A supply depot serving the Keystone XL oil pipeline sits idle in Oyen, Alberta, Canada on February 1, 2021.
Todd King | Reuters
As oil prices have soared in recent weeks, some Republicans have urged Biden to reverse course and immediately grant the permits needed to build Keystone XL, a proposed 1,200-mile project that would carry oil from Canada to US refineries.
Biden canceled the permit needed to build the pipeline on his first day in office last year. In June 2021, the company that owned it, TC Energy, officially abandoned the $9 billion oil pipeline. It was first proposed in 2008 but faced numerous delays due to legal action from environmentalists and Native American tribes.

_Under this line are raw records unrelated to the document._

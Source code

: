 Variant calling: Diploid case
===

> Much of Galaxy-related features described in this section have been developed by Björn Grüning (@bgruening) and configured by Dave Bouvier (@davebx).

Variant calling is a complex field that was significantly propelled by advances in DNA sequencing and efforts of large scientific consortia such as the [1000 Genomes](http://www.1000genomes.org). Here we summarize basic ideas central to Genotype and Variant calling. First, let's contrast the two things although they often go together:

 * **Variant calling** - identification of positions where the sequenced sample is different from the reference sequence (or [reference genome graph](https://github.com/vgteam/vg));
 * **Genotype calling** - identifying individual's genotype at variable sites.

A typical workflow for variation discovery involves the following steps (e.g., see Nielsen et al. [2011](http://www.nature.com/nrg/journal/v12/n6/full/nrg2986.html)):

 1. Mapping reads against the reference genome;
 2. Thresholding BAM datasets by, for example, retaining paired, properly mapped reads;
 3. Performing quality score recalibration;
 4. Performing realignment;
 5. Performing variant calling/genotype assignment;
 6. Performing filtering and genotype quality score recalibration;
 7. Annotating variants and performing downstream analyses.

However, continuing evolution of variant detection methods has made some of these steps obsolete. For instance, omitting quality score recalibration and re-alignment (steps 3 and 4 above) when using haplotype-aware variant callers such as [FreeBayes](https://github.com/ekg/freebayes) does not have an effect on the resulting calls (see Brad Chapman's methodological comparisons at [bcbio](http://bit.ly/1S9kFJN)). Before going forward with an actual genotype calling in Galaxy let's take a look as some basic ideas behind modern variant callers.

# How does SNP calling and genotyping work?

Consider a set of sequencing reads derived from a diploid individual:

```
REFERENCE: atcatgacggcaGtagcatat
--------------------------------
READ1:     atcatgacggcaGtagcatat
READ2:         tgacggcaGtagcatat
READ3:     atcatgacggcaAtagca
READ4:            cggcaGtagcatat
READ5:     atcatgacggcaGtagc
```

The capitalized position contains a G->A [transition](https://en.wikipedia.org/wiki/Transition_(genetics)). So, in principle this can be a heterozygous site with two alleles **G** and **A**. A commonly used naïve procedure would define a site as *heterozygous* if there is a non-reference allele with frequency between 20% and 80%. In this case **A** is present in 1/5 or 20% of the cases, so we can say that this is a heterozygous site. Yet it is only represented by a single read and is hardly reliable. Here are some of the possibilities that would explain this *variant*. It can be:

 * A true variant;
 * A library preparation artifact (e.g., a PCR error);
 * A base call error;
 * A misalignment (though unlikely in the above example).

Dees said that in addition to tapping into the nation’s oil reserves, the Biden administration wants to boost production with the roughly 9,000 federal drilling permits that have already been approved. Dees said that was the motivation for Biden’s decision to call on Congress to impose fees on companies that do not use leased wells located in public plazas.
“The wells that can recover are what will produce these millions of barrels per day in the short term, not long-term issues that we can argue about,” Dees said. “But long-term issues do cloud what is a short-term priority. We’re trying to focus on that.”